Your task is to copy each line of the records that includes the string "calls".

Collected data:
"""
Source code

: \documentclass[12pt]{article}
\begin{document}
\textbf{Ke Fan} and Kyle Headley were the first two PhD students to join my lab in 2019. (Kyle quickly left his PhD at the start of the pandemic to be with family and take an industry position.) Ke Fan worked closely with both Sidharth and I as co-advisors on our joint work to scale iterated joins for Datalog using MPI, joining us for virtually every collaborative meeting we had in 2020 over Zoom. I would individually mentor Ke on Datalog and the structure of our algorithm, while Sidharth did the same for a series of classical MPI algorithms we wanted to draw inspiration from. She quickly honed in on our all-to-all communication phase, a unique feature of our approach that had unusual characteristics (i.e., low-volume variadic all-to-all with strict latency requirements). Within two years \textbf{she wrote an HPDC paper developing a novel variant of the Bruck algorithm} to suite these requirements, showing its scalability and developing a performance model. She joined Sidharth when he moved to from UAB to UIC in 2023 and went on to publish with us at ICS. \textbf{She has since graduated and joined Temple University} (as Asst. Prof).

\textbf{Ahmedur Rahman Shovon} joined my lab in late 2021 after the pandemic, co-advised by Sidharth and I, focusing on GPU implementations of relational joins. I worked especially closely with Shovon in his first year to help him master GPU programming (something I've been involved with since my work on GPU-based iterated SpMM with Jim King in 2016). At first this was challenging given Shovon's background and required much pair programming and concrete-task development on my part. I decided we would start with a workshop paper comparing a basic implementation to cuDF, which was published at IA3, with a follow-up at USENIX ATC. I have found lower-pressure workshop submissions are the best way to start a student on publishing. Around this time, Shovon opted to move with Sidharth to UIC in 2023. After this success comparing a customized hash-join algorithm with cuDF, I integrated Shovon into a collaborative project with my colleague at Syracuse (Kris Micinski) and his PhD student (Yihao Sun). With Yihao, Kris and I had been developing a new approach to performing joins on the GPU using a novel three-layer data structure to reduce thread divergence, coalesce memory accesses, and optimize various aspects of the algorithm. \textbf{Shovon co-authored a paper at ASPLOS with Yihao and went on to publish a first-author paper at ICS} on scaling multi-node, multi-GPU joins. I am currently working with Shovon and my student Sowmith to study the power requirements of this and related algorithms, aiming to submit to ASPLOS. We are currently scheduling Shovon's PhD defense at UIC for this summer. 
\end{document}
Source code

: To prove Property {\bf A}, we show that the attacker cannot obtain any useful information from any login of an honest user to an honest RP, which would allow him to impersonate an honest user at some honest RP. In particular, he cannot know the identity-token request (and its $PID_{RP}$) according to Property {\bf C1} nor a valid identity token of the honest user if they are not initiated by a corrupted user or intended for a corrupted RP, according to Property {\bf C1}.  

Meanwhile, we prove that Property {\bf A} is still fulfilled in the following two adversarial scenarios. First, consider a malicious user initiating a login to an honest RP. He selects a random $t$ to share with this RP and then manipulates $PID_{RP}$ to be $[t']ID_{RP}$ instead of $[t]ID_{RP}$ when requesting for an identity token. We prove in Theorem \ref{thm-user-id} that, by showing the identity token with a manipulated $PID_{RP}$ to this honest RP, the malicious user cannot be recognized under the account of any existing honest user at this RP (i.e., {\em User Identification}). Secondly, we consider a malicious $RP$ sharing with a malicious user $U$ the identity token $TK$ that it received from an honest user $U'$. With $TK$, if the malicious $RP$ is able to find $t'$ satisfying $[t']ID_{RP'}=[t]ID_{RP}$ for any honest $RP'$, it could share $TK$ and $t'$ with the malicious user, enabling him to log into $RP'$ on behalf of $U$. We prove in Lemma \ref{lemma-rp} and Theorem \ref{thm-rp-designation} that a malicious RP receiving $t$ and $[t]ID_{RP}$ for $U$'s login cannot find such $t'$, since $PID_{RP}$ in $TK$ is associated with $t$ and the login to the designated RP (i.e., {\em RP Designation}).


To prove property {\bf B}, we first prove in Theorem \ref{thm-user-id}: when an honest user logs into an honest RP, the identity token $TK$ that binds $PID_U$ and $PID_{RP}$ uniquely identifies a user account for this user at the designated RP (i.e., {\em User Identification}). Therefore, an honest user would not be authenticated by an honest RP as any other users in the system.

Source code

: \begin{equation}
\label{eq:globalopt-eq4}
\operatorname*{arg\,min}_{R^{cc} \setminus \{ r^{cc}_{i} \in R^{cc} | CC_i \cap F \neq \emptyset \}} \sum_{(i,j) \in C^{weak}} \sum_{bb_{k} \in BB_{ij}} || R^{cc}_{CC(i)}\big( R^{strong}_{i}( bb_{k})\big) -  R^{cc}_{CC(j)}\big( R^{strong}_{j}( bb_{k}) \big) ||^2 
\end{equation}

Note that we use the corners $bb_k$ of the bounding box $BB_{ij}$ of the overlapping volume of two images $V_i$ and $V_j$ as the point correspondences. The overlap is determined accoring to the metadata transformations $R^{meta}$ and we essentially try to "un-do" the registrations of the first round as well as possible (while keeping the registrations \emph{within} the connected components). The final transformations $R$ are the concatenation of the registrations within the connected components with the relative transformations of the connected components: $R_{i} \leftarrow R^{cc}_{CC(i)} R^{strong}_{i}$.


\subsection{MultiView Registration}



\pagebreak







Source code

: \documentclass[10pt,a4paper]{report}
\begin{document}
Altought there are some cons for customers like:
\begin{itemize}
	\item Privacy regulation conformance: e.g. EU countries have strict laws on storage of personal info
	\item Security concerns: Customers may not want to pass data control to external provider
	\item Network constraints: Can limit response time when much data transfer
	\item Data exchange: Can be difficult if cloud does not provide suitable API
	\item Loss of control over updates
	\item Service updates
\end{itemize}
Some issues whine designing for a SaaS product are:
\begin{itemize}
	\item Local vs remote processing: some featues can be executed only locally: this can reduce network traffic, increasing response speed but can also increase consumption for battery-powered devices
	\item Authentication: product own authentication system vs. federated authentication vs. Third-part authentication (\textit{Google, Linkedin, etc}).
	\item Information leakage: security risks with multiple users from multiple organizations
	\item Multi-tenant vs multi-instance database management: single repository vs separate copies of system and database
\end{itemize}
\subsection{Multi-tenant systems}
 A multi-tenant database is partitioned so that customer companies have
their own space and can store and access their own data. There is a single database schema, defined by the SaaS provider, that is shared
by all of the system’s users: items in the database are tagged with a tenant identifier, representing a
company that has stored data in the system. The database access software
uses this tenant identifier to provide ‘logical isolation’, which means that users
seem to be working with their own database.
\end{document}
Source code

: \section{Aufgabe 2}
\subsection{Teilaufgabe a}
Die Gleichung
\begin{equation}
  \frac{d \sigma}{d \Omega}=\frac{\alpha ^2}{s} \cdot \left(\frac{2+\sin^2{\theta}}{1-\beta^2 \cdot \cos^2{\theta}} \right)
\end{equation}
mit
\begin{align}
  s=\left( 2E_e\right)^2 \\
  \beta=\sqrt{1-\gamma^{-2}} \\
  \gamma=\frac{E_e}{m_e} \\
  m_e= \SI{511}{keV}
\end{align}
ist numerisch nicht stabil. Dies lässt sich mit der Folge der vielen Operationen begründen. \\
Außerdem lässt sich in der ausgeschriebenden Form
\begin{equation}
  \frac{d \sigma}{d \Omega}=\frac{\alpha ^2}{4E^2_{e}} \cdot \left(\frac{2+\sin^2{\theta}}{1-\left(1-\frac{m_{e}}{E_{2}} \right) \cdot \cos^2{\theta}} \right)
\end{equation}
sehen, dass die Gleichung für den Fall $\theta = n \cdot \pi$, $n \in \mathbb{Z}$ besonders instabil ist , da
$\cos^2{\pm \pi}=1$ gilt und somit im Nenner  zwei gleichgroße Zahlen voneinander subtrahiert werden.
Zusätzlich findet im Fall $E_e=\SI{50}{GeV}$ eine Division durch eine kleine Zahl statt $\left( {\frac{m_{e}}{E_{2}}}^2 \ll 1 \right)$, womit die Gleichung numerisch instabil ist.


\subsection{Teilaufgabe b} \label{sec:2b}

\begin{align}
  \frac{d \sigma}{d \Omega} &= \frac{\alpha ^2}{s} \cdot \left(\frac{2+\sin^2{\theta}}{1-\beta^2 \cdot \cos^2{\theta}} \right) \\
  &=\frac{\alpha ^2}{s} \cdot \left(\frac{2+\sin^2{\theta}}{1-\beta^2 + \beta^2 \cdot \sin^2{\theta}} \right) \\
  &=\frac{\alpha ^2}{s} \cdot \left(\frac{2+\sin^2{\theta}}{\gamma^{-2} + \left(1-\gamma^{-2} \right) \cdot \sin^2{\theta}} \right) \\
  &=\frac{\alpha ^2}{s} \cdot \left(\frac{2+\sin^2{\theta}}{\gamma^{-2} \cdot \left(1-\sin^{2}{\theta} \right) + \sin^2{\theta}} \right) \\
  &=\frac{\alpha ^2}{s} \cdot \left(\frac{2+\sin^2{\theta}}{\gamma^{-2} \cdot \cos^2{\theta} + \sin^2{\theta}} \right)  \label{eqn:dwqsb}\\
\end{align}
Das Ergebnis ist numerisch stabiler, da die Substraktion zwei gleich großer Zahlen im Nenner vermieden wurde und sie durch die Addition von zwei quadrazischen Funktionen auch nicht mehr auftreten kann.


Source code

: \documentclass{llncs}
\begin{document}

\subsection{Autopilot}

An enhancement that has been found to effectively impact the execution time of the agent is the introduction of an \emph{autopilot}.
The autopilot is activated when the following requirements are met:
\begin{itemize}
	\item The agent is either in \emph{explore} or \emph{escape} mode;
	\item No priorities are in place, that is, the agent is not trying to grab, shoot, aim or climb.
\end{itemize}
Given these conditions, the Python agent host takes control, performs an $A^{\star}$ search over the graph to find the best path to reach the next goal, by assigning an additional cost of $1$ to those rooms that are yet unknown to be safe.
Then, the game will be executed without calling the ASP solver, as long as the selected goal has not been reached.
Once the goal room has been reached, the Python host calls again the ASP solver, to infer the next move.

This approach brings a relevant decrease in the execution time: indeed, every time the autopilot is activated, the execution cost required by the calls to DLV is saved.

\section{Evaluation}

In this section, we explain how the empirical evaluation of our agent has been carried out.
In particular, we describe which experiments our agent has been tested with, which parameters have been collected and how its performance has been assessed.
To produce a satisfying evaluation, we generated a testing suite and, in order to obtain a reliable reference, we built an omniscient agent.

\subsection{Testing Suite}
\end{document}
"""
### SOLUTION FOR THIS PROBLEM
Once the goal room has been reached, the Python host calls again the ASP solver, to infer the next move.
This approach brings a relevant decrease in the execution time: indeed, every time the autopilot is activated, the execution cost required by the calls to DLV is saved.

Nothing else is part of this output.